By 7:45 a.m. "Tony" and most of the other targets were in custody.
In so many ways, Tuesday's bust was a model operation. Standing out
there on the street, it was hard not to be impressed with the
efficiency and professionalism of the officers involved. But at the
end of the day we all have to ask ourselves what exactly is being
accomplished in the war on drugs?
Right this minute some poor farmer in Afghanistan under the leadership
of U.S.-supported warlords is growing a field full of poppies in order
to feed his family. Afghanistan is functionally a narco-state, now
producing 87 percent of the world's opium, more than it did under the
Taliban. And though the Defense Department is now trying to be more
aggressive in attacking this problem, it's too little way too late.
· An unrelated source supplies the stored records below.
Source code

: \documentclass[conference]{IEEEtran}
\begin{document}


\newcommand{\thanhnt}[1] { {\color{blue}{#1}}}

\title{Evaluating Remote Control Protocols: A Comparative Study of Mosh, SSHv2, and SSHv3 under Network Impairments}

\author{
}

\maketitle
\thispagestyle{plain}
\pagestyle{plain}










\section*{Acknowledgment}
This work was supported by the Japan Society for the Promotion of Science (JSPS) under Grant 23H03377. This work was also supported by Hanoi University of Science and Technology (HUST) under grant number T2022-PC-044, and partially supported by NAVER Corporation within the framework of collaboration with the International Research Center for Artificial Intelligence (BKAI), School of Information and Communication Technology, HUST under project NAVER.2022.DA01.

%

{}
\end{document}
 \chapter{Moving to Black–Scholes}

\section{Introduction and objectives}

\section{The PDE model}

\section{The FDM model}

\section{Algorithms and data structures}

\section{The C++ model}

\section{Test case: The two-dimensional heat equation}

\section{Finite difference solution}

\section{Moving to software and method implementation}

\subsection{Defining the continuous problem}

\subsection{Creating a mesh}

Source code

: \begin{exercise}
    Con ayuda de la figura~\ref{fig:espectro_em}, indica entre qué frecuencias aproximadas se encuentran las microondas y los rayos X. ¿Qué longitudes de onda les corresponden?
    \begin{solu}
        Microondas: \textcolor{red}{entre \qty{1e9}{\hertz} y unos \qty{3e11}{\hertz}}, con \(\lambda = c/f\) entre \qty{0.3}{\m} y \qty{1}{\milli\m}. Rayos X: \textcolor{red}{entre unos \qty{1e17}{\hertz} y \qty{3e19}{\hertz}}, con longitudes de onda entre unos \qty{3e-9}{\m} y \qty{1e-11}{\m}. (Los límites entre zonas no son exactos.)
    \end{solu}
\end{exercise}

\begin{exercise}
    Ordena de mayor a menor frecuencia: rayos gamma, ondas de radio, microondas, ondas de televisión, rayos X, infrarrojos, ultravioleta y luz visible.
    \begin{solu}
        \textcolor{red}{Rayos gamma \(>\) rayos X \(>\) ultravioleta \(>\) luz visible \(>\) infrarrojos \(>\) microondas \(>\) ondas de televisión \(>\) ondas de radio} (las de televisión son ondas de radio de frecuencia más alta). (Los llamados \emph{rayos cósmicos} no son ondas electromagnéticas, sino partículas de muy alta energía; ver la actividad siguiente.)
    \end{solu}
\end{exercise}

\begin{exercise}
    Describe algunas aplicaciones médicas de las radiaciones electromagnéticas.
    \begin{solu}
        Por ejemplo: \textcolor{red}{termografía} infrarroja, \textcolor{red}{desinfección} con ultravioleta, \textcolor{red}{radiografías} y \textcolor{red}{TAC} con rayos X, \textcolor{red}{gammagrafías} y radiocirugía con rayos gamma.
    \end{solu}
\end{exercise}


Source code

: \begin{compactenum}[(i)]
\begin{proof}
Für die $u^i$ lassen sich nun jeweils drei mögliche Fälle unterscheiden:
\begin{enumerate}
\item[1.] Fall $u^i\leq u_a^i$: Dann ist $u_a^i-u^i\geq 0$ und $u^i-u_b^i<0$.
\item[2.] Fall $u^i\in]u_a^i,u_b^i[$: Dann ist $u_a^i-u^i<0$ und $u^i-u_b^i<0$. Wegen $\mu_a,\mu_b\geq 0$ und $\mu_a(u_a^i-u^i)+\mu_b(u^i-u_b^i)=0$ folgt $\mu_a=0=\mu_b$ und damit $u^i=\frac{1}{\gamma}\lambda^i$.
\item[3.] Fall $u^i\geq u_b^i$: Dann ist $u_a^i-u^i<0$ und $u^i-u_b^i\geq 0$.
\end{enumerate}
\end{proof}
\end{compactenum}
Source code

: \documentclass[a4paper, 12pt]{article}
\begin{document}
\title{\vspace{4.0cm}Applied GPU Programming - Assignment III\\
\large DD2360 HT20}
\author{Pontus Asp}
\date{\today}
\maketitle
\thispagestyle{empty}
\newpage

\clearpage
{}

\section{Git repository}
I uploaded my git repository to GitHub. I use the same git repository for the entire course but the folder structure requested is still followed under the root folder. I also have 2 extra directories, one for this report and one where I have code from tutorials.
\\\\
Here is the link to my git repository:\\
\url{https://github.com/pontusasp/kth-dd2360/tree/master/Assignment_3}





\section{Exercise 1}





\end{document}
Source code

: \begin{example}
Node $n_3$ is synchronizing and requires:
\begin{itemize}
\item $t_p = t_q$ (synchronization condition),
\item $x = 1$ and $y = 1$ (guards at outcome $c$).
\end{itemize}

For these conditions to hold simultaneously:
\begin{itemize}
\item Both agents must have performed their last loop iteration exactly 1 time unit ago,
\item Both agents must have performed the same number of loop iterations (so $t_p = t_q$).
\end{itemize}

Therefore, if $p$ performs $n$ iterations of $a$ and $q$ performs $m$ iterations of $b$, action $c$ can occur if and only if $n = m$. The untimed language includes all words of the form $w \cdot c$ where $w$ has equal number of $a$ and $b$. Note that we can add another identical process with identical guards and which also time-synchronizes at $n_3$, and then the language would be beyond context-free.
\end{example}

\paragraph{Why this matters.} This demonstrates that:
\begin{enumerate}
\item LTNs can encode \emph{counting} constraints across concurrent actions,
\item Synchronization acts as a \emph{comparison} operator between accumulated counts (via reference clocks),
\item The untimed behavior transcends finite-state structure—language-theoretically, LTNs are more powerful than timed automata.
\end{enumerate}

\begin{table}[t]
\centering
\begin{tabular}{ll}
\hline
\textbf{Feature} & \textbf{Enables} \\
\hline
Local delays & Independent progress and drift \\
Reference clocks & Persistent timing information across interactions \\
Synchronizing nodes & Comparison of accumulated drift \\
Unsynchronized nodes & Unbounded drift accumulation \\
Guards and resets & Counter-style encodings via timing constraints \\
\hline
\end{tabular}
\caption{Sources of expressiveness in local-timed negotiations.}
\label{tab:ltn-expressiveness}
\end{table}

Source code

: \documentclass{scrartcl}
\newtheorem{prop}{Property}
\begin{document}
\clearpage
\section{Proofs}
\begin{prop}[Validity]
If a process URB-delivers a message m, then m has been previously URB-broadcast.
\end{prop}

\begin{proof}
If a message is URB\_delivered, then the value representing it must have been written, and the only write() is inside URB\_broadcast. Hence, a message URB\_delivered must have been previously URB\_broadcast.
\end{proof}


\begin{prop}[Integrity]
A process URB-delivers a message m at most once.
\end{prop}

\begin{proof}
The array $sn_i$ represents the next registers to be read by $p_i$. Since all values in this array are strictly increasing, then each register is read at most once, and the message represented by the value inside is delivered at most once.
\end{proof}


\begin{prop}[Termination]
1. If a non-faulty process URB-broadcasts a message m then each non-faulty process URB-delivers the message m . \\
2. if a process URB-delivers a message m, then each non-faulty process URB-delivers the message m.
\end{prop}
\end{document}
Here at home, heroin is seeping into all of our communities whether we
want to admit it or not. Down in Bureau County, state Rep. Frank
Mautino (D-Spring Valley) has proposed new, tougher legislation based
on the number of "blows" or doses of heroin, in a person's possession.
He's doing his best to scare straight the users and dealers in his own
community. I don't blame him for trying, but it's like sticking a
finger in a crumbling dike.
Until we address the contradictions between our foreign and domestic
policy when it comes to drugs, we will lose this war. Until we deal
with addiction as forcefully as we do incarceration in this country,
we will keep losing this war. And even the most dedicated and talented
members of law enforcement like Tim Trevier and Dorothy Knudson are
doomed to fail.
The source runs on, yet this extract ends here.